Single by Chayanne

from the album Tiempo de Vals
- Released: 1990
- Recorded: 1989–1990 Ameraycan Recording Studios A&M Records (Los Angeles, California) Capitol Recording Studios Ocean Way Recording Studios (Hollywood, California) Critiera Recording Studios (Miami, Florida) Musigrama Eurosonic Sonoland Studios (Madrid, Spain) Unique Recording Studios (New York City)
- Genre: Latin
- Length: 4:21
- Label: CBS Discos
- Composers: Eros Ramazzotti; Piero Cassano;
- Lyricists: Luis Gómez-Escolar (Spanish) Adelio Cogliati (Italian)
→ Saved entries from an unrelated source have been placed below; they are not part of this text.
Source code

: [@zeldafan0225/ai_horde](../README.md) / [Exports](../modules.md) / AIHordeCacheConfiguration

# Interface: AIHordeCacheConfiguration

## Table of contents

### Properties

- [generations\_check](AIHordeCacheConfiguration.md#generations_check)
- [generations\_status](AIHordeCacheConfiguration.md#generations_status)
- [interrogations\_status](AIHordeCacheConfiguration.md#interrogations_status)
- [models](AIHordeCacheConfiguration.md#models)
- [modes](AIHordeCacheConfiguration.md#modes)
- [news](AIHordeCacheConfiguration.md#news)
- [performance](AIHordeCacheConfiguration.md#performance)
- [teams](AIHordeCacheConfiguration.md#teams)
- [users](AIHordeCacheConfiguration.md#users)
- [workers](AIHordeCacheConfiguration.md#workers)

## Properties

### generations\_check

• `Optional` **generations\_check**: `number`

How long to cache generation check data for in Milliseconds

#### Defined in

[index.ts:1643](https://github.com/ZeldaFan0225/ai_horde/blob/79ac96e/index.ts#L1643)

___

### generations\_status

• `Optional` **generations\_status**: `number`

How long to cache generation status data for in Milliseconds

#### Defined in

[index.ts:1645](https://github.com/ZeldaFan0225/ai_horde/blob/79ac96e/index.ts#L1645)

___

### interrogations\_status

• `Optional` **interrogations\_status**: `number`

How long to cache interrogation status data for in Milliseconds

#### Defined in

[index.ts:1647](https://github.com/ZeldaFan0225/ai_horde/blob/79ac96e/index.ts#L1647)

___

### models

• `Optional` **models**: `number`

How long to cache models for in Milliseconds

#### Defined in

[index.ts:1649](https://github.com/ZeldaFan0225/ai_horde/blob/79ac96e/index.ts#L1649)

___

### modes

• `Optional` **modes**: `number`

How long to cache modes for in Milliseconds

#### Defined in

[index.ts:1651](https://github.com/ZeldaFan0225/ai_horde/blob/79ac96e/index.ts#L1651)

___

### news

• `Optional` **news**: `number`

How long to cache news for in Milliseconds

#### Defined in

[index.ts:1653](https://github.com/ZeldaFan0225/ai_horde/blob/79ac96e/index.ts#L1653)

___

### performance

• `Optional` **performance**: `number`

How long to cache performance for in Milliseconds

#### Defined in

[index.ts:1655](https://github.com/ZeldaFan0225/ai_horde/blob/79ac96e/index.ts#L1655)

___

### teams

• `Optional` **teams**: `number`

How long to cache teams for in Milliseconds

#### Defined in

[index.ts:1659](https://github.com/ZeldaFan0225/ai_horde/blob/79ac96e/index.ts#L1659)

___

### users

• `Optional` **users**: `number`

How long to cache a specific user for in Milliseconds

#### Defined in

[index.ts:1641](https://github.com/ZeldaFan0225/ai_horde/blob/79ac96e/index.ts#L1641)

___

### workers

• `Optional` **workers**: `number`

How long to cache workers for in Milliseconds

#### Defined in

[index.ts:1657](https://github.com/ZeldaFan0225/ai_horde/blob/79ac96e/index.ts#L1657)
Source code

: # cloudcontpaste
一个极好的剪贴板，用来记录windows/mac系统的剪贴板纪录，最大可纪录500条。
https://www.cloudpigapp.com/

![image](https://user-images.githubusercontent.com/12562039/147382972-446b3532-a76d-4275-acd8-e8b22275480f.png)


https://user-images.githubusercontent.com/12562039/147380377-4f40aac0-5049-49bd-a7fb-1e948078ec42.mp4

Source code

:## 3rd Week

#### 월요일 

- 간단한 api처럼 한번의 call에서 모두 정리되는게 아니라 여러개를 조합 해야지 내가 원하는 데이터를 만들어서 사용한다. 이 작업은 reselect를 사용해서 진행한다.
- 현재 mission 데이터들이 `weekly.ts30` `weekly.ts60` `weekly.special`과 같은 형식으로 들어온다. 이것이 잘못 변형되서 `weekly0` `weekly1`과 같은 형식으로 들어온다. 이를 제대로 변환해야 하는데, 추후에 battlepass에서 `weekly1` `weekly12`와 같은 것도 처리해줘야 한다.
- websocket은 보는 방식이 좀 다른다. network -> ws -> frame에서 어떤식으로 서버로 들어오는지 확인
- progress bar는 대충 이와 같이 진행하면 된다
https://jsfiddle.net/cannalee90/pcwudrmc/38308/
Chayanne singles chronology
| "Dile al Todo el Mundo No" (1990) | "Completamente Enamorados" (1990) | "Simon Sez" (1990) |

= Completamente Enamorados =

Completamente Enamorados (Completely in Love) is a ballad written by Adelio Cogliati, Piero Cassano and Eros Ramazzotti. Originally titled "Un Nuovo Amore" ("A New Love"), the song was performed by Italian singer-songwriter Ramazzotti in his second album Nuovi eroi, released in 1986. Two years later the song was re-recorded in Spanish on the Spanish language version of his album Música Es, released in 1988. Two years later it was covered by Puerto Rican singer Chayanne, and this version was released as the first single of his album Tiempo de Vals (1990). The song peaked at number one in the Billboard Hot Latin Tracks chart (now Top Latin Songs) in late 1990 and was nominated for Pop Song of the Year at the Lo Nuestro Awards.

Chayanne's version of the song debuted in the Billboard Hot Latin Tracks chart at number 28 in the week of September 8, 1990, climbing to the top ten three weeks later. "Completamente Enamorados" peaked at number-one on October 20, 1990, replacing "Peligroso Amor" by Chilean performer Myriam Hernández and being succeeded by "Entrégate" by Mexican performer Luis Miguel five weeks later.

==Music video==
A music video was shot in 1990 in New York City. It was included in Grandes Exitos DVD. It was nominated in the category of Best Video by a Male Artist in the Latin field.

==Certifications==

| Region | Certification | Certified units/sales |
| Mexico (AMPROFON) | Platinum+Gold | 90,000^{‡} |
^{‡} Sales+streaming figures based on certification alone.